Glutathione disulfide as index of oxidant stress in rat liver during hypoxia.

Formation of glutathione disulfide (GSSG) was used as an index of reactive oxygen generation in the isolated perfused liver of male Fischer rats during normoxia and hypoxia. Low oxygen tension may affect GSSG formation, rereduction, and transport mechanisms. The effect of short-term hypoxia (15 min) on the biliary and sinusoidal transport of GSSG was tested with the glutathione S-conjugates of sulfobromophthalein and 1-chloro-2,4-dinitrobenzene. Hypoxia inhibited S-conjugate excretion through both pathways by 15-20%. tert-Butyl hydroperoxide (75 microM tBHP) or diquat (200 microM) in the perfusate increased hepatic GSSG release by 430 and 1,550%, respectively, and increased the tissue GSSG content by 47 and 124%, respectively, under normoxia.

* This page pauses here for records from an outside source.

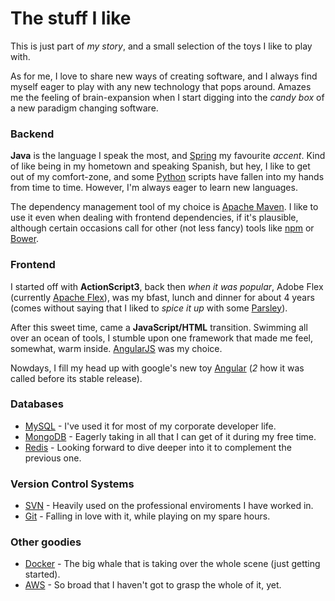 # The stuff I like

This is just part of _my story_, and a small selection of the toys I like to play with.

As for me, I love to share new ways of creating software, and I always find myself eager to play with any new technology that pops around. Amazes me the feeling of brain-expansion when I start digging into the _candy box_ of a new paradigm changing software.

### Backend

**Java** is the language I speak the most, and [Spring](https://spring.io/projects) my favourite _accent_. Kind of like being in my hometown and speaking Spanish, but hey, I like to get out of my comfort-zone, and some [Python](https://www.python.org/) scripts have fallen into my hands from time to time. However, I'm always eager to learn new languages.

The dependency management tool of my choice is [Apache Maven](https://maven.apache.org/). I like to use it even when dealing with frontend dependencies, if it's plausible, although certain occasions call for other (not less fancy) tools like [npm](https://www.npmjs.com/) or [Bower](https://bower.io/).

### Frontend

I started off with **ActionScript3**, back then _when it was popular_, Adobe Flex (currently [Apache Flex](http://flex.apache.org/)), was my bfast, lunch and dinner for about 4 years (comes without saying that I liked to _spice it up_ with some [Parsley](http://www.spicefactory.org/parsley/)).

After this sweet time, came a **JavaScript/HTML** transition. Swimming all over an ocean of tools, I stumble upon one framework that made me feel, somewhat, warm inside. [AngularJS](https://angularjs.org/) was my choice.

Nowdays, I fill my head up with google's new toy [Angular](https://angular.io/) (_2_ how it was called before its stable release).

### Databases

- [MySQL](https://www.mysql.com/) - I've used it for most of my corporate developer life.
- [MongoDB](https://www.mongodb.com/) - Eagerly taking in all that I can get of it during my free time.
- [Redis](https://redis.io/) - Looking forward to dive deeper into it to complement the previous one.

### Version Control Systems

- [SVN](https://subversion.apache.org/) - Heavily used on the professional enviroments I have worked in.
- [Git](https://git-scm.com/) - Falling in love with it, while playing on my spare hours.

### Other goodies

- [Docker](https://www.docker.com/) - The big whale that is taking over the whole scene (just getting started).
- [AWS](https://aws.amazon.com/) - So broad that I haven't got to grasp the whole of it, yet.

Hypoxia reduced the stimulated GSSG export by 38 (tBHP) and 83% (diquat) and also caused an additional increase of the tissue GSSG content by 112% during tBHP infusion but caused a reduction by 32% during diquat infusion. Inhibition of the biliary export of GSSG and S-conjugates is mainly compensated by the sinusoidal efflux. Therefore, it is concluded that hypoxia reduces GSSG formation predominantly through suppression of reactive oxygen formation with only marginal effects on the biliary and sinusoidal excretion mechanism. Thus hepatic GSSG formation is a sensitive indicator of oxidant stress during normoxia and hypoxia. Because single parameters may vary considerably, simultaneous monitoring of GSSG in bile, perfusate, and tissue is essential for qualitative and quantitative estimation of reactive oxygen formation.